Jakarta-FusilatNewsTadi pagi saya menyambangi Pasar PSPT, pasar tradisional di kawasan Tebet, Jakarta Selatan. Niatnya sederhana, membeli sedikit daging sapi, ayam, dan udang untuk acara bakar-bakaran bersama anak-anak di malam Tahun Baru. Namun, pengalaman itu membuka mata saya pada realitas yang lebih besar: kondisi ekonomi masyarakat.
Sudah hampir setahun saya tak mengunjungi pasar ini, lebih sering ke pasar tradisional di dekat rumah yang lebih murah meskipun sering kali becek. Ketika tiba di pasar Tebet, waktu sudah menunjukkan pukul 06.00 pagi. Namun, parkiran pasar yang biasanya ramai tampak lengang. Saya menjadi mobil ketiga yang terparkir di sana. Suasana yang tidak biasa untuk waktu pagi di pasar tradisional.

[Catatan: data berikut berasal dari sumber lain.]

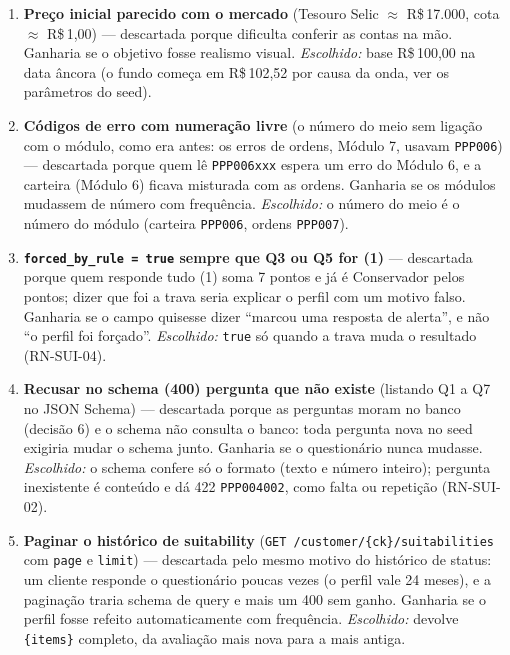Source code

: \documentclass[11pt,a4paper]{article}
\newcommand{\rs}{R\$\,}
\newcommand{\tb}[1]{\texttt{#1}}           %
\begin{document}
\begin{enumerate}
  logo depois do \tb{docker compose up}, sem fechar nenhum dia. \emph{Escolhido:} o seed grava só
  o preço de hoje; os dias seguintes entram pelo fechamento, que só abre dias úteis, e a RN-PRO-04
  cobre os dias sem linha.
  \item \textbf{Preço inicial parecido com o mercado} (Tesouro Selic $\approx$ \rs 17.000, cota
  $\approx$ \rs 1,00) --- descartada porque dificulta conferir as contas na mão. Ganharia se o
  objetivo fosse realismo visual. \emph{Escolhido:} base \rs 100,00 na data âncora (o fundo
  começa em \rs 102,52 por causa da onda, ver os parâmetros do seed).
  \item \textbf{Códigos de erro com numeração livre} (o número do meio sem ligação com o módulo,
  como era antes: os erros de ordens, Módulo 7, usavam \tb{PPP006}) --- descartada porque quem lê
  \tb{PPP006xxx} espera um erro do Módulo 6, e a carteira (Módulo 6) ficava misturada com as
  ordens. Ganharia se os módulos mudassem de número com frequência. \emph{Escolhido:} o número do
  meio é o número do módulo (carteira \tb{PPP006}, ordens \tb{PPP007}).
  \item \textbf{\tb{forced_by_rule = true} sempre que Q3 ou Q5 for (1)} --- descartada porque quem
  responde tudo (1) soma 7 pontos e já é Conservador pelos pontos; dizer que foi a trava seria
  explicar o perfil com um motivo falso. Ganharia se o campo quisesse dizer ``marcou uma resposta de
  alerta'', e não ``o perfil foi forçado''. \emph{Escolhido:} \tb{true} só quando a trava muda o
  resultado (RN-SUI-04).
  \item \textbf{Recusar no schema (400) pergunta que não existe} (listando Q1 a Q7 no JSON Schema)
  --- descartada porque as perguntas moram no banco (decisão 6) e o schema não consulta o banco:
  toda pergunta nova no seed exigiria mudar o schema junto. Ganharia se o questionário nunca
  mudasse. \emph{Escolhido:} o schema confere só o formato (texto e número inteiro); pergunta
  inexistente é conteúdo e dá 422 \tb{PPP004002}, como falta ou repetição (RN-SUI-02).
  \item \textbf{Paginar o histórico de suitability} (\tb{GET /customer/\{ck\}/suitabilities} com
  \tb{page} e \tb{limit}) --- descartada pelo mesmo motivo do histórico de status: um cliente
  responde o questionário poucas vezes (o perfil vale 24 meses), e a paginação traria schema de
  query e mais um 400 sem ganho. Ganharia se o perfil fosse refeito automaticamente com frequência.
  \emph{Escolhido:} devolve \tb{\{items\}} completo, da avaliação mais nova para a mais antiga.

\end{enumerate}
\end{document}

Ketika turun ke basement, tempat para pedagang menjajakan daging, ikan, sayuran, dan bumbu-bumbuan, suasana sepi semakin terasa. Tempat itu nyaris kosong, hanya beberapa pedagang yang duduk termenung di los mereka. Kehadiran saya sebagai pembeli terasa menonjol di tengah sunyi pasar. Dalam kurun waktu 15 menit saya berada di sana, saya menjadi satu-satunya pembeli di los daging, ayam, dan ikan laut.
Lebih mencengangkan, jumlah pedagang pun berkurang drastis dibandingkan tahun lalu. Penjual daging sapi yang dulu mengisi empat los kini tinggal satu. Penjual ikan laut dari tiga los menyusut menjadi satu. Penjual ayam yang sebelumnya lima kini tersisa tiga. Bahkan, pedagang yang bertahan tampak kebingungan menunggu pembeli yang tak kunjung datang.
Padahal, harga-harga relatif stabil. Daging sapi, ayam, dan ikan laut tidak menunjukkan kenaikan harga yang signifikan meskipun ini periode Natal dan Tahun Baru. Lalu, apa yang terjadi? Pulang dari pasar, sambil menyusuri Jalan Soepomo yang juga lengang, saya terjebak dalam renungan. Apakah ini sekadar masalah harga? Atau justru cerminan daya beli masyarakat yang terus merosot?
Sepinya pasar tradisional ini bisa menjadi indikator bahwa ekonomi masyarakat di kota besar sedang tidak baik-baik saja. Daya beli masyarakat yang melemah menunjukkan bahwa uang bukan hanya sulit dicari, tetapi juga semakin hati-hati dibelanjakan. Orang mungkin masih memiliki kebutuhan, tetapi mereka mulai menahan diri, mencari alternatif yang lebih murah, atau bahkan mengurangi konsumsi.
Fenomena ini bukan hanya soal pasar tradisional. Ini adalah potret kecil dari situasi perekonomian di kota-kota besar lainnya. Di balik kilauan gedung-gedung tinggi dan jalan-jalan yang penuh kendaraan, ada lapisan masyarakat yang harus bergelut dengan realitas pahit: penghasilan yang stagnan, harga kebutuhan hidup yang terus meningkat, dan ketidakpastian ekonomi.
Sepinya Pasar Tebet adalah sebuah cerita kecil, tetapi ia memotret gambaran besar. Ini adalah peringatan bahwa ada sesuatu yang salah dalam roda perekonomian kita. Bukan hanya angka-angka makroekonomi yang perlu diperhatikan, tetapi juga bagaimana keseharian masyarakat berjalan. Saat pasar-pasar tradisional yang menjadi denyut nadi ekonomi kecil mulai meredup, itu adalah tanda bahwa ada krisis yang lebih dalam yang harus segera diatasi.